One Small Vote
Rethinking habits, identity, and what actually sticks
As the year winds down, I’ve been thinking about healthy habits. The past nine months have been a whirlwind of travel, family visits, and celebrations — wonderful, but not exactly conducive to consistency. Beyond trying not to get sick on cruises (with mixed results), my health hasn’t been top of mind.
The quiet days between Thanksgiving and Christmas feel like the right time to take stock. Physically, I’m ending the year close to where I started — and honestly, close to where I’ve been for the past twenty years. I still carry more weight than I’d like, and as a Type 2 diabetic my A1C needs improvement. Other metrics could improve too, but they all correlate with those two. My efforts in both areas have been… sporadic. I know what to do. I simply haven’t done it with any real consistency.

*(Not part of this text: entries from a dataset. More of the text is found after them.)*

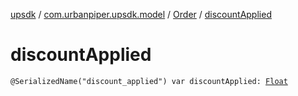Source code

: [upsdk](../../index.md) / [com.urbanpiper.upsdk.model](../index.md) / [Order](index.md) / [discountApplied](./discount-applied.md)

# discountApplied

`@SerializedName("discount_applied") var discountApplied: `[`Float`](https://kotlinlang.org/api/latest/jvm/stdlib/kotlin/-float/index.html)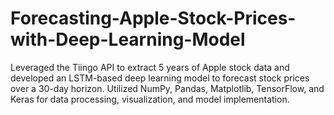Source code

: # Forecasting-Apple-Stock-Prices-with-Deep-Learning-Model
Leveraged the Tiingo API to extract 5 years of Apple stock data and developed an LSTM-based deep learning model to forecast stock prices over a 30-day horizon. Utilized NumPy, Pandas, Matplotlib, TensorFlow, and Keras for data processing, visualization, and model implementation.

Eat less (and better), move more. I believe it. I just haven’t lived it. And that’s the part that worries me. If I haven’t built these habits after decades of trying, what makes me think I can turn the ship now? During my working years, there was a never-ending list of reasons—read, excuses—for ignoring well-acknowledged healthy habits. Those excuses aren’t there anymore.
A few weeks ago, I revisited Atomic Habits by James Clear. He writes about how every action you take is a “vote” for the kind of person you want to be. Each workout is a vote for “I’m someone who works out.” Each skipped workout is… well, a different vote. Through that lens, the pattern was hard to ignore: for years I’ve essentially been voting to be an overweight, out-of-shape person. No wonder the results match the tally.
It’s not a dramatic epiphany, but it did nudge my self-talk in a more helpful direction. Clear’s other mantra — “start small” — gave me something manageable to commit to. So I set one tiny goal: five minutes of movement every morning after walking the dog. Nothing heroic, just five minutes. At least five days a week.
A couple of weeks in, I’ve kept the commitment. Most mornings the five minutes turn into fifteen or twenty, which feels like a win. But I’m not pushing it. I’m casting small votes. So far, I’ve cast twelve.
I’ll revisit this topic in the new year as I start looking at diet more closely. For now, it just feels good to head into January with a plan — before the wave of self-help noise crashes in.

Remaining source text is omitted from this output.